The Indian cement industry has shown some recovery in FY15 after witnessing an all-time low demand and profitability the previous financial year.

In the first nine months of FY15, growth in cement production picked up to 7.9 per cent as against 3.7 per cent in the corresponding period last year and 3 per cent in FY14.

A February 2015 update on the country’s cement sector by credit rating services and investment information provider ICRA attributed the growth to base effect and also weak and delayed monsoons which extended the window for continuation of construction activities.

The ICRA report noted that cement production declined by 8 per cent QoQ in the second quarter of FY14 due to arrival of monsoons but registered a healthy growth rate of 9.8 per cent YoY driven by base effect.

The extension of monsoons in south and labor availability issues due to festive season slowed down growth in cement demand in October 2014, the report said, adding that cement companies undertook substantial price hikes the same month impacting demand.

Cement production in the country declined by 1 percent YoY in Oct 2014. Though cement demand picked up in November 2014, growth in production remained muted at 4.5 per cent in the third quarter of FY15.

Taking into account factors such as political stability at the Centre, expectations of recovery in the economy and anticipated increase in infrastructure and private sector spending, the report said demand prospects for cement were likely to remain favorable.

India’s cement industry has been seeing a slowdown in new capacity addition due to the supply glut in recent times. Between FY11- FY14, the industry added 65 million tpa cement capacity as against 92 million tpa in the preceding three-year period of FY08-FY11.

The report said the slowdown in demand (cement production grew by 5.8 per cent during FY11-FY14 as against 7.4 per cent during FY08-FY11) had resulted in decline in capacity utilisation from 77 per cent in FY12 to 72 per cent in FY14 despite slowdown in fresh capacity addition. It added that the industry was expected to add 25 million tpa capacity in FY15, 23 million tpa in FY16 and 8 million tpa in FY17 as against the peak addition of 50 million tpa in FY10.

Analysing the industry’s expected capacity expansions region wise in the next two years, the report said the eastern region would lead with about 20 million tpa capacity addition during FY15-FY17 followed by northern region (13.4 million tpa). It added that the southern region, which had witnessed highest capacity addition in the last five years, was going to see a considerable slowdown adding only 7.9 million tpa of capacity in the next two years.

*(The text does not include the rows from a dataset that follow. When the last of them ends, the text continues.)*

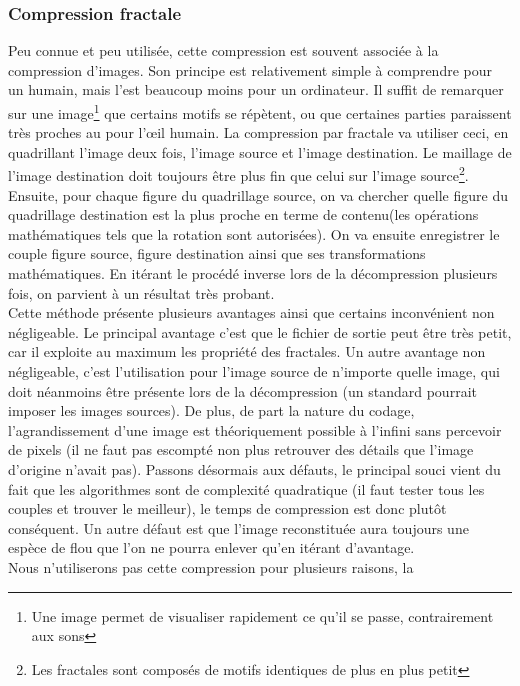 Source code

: \documentclass[a4paper,12pt]{article}
\begin{document}
		\subsubsection{Compression fractale}
Peu connue et peu utilisée,  cette compression est souvent associée à la
compression d'images.  Son principe est relativement simple à comprendre
pour un humain, mais l'est beaucoup moins pour un ordinateur.  Il suffit
de  remarquer  sur une  image\footnote{Une  image  permet  de visualiser
rapidement ce  qu'il  se  passe,  contrairement  aux  sons} que certains
motifs se répètent,  ou que certaines parties paraissent très proches au
pour l'œil  humain.  La compression par fractale  va utiliser ceci,  en
quadrillant l'image  deux fois,  l'image source  et l'image destination.
Le maillage de l'image destination doit toujours être plus fin que celui
sur  l'image  source\footnote{Les  fractales  sont  composés  de  motifs
identiques de  plus  en  plus  petit}.  Ensuite,  pour  chaque figure du
quadrillage  source,   on  va  chercher  quelle  figure  du  quadrillage
destination  est  la plus  proche  en  terme  de  contenu(les opérations
mathématiques tels  que  la  rotation  sont  autorisées).  On va ensuite
enregistrer le  couple figure source,  figure destination  ainsi que ses
transformations mathématiques.  En itérant le procédé inverse lors de la
décompression plusieurs fois, on parvient à un résultat très probant.\\
Cette  méthode   présente   plusieurs   avantages   ainsi  que  certains
inconvénient  non  négligeable.  Le  principal  avantage  c'est  que  le
fichier de sortie peut être très  petit,  car il exploite au maximum les
propriété  des  fractales.  Un  autre  avantage  non négligeable,  c'est
l'utilisation pour  l'image source de n'importe  quelle image,  qui doit
néanmoins être présente  lors de la décompression  (un standard pourrait
imposer les  images sources).  De  plus,  de part  la nature  du codage,
l'agrandissement d'une image est  théoriquement possible à l'infini sans
percevoir de  pixels (il  ne faut  pas escompté  non plus  retrouver des
détails  que  l'image  d'origine  n'avait  pas).  Passons  désormais aux
défauts,  le principal souci  vient du fait que les  algorithmes sont de
complexité quadratique  (il faut tester  tous les couples  et trouver le
meilleur), le temps de compression est donc plutôt conséquent.  Un autre
défaut est que l'image reconstituée aura toujours une espèce de flou que
l'on ne pourra enlever qu'en itérant d'avantage.\\
Nous n'utiliserons  pas  cette  compression  pour plusieurs raisons,  la
\end{document}
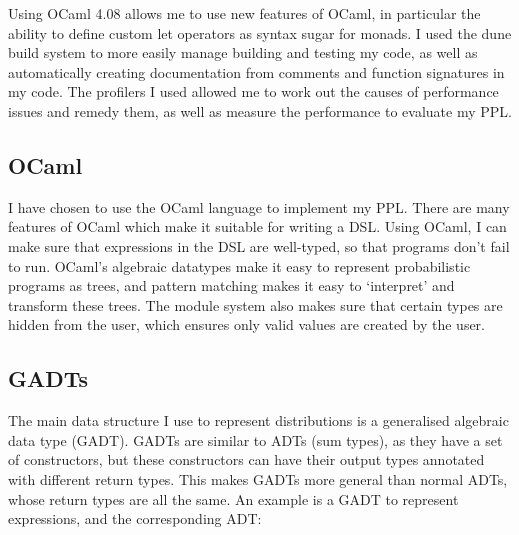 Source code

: Using OCaml 4.08 allows me to use new features of OCaml, in particular the ability to define custom let operators as syntax sugar for monads. I used the dune build system to more easily manage building and testing my code, as well as automatically creating documentation from comments and function signatures in my code. The profilers I used allowed me to work out the causes of performance issues and remedy them, as well as measure the performance to evaluate my PPL.

\subsection{OCaml}
I have chosen to use the OCaml language to implement my PPL. There are many features of OCaml which make it suitable for writing a DSL. Using OCaml, I can make sure that expressions in the DSL are well-typed, so that programs don't fail to run. OCaml's algebraic datatypes make it easy to represent probabilistic programs as trees, and pattern matching makes it easy to `interpret' and transform these trees. The module system also makes sure that certain types are hidden from the user, which ensures only valid values are created by the user.

\subsection{GADTs}
The main data structure I use to represent distributions is a generalised algebraic data type (GADT). GADTs are similar to ADTs (sum types), as they have a set of constructors, but these constructors can have their output types annotated with different return types. This makes GADTs more general than normal ADTs, whose return types are all the same. An example is a GADT to represent expressions, and the corresponding ADT:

Assuming a demand growth of 8-8.5 per cent over the next three years, the report said the all-India cement capacity utilisation was likely to improve from 72 per cent in FY14 to 75 per cent in FY16 to 79 per cent in FY17. It added that delays in project execution and project commissioning could result in capacity utilisation levels crossing 80 per cent by the end of FY17.

The report expected cement prices to improve with recovery in demand in the coming period. The wholesale cement prices in north and west came under pressure in the second quarter of FY15 due to monsoons. Post monsoons, the recovery in prices had been slow. Cement companies raised prices by Rs.5-20 per bag in October 2014 but the prices again came under pressure in the months of November and December due to slow recovery in demand. While average cement price in the third quarter of FY15 slid below last year’s prices in north and west, the average prices in FY15 across most markets were higher than those in the corresponding period last year.

The decline in international coal and petcoke prices as well as the fall in diesel prices had benefited cement manufacturers, the report said.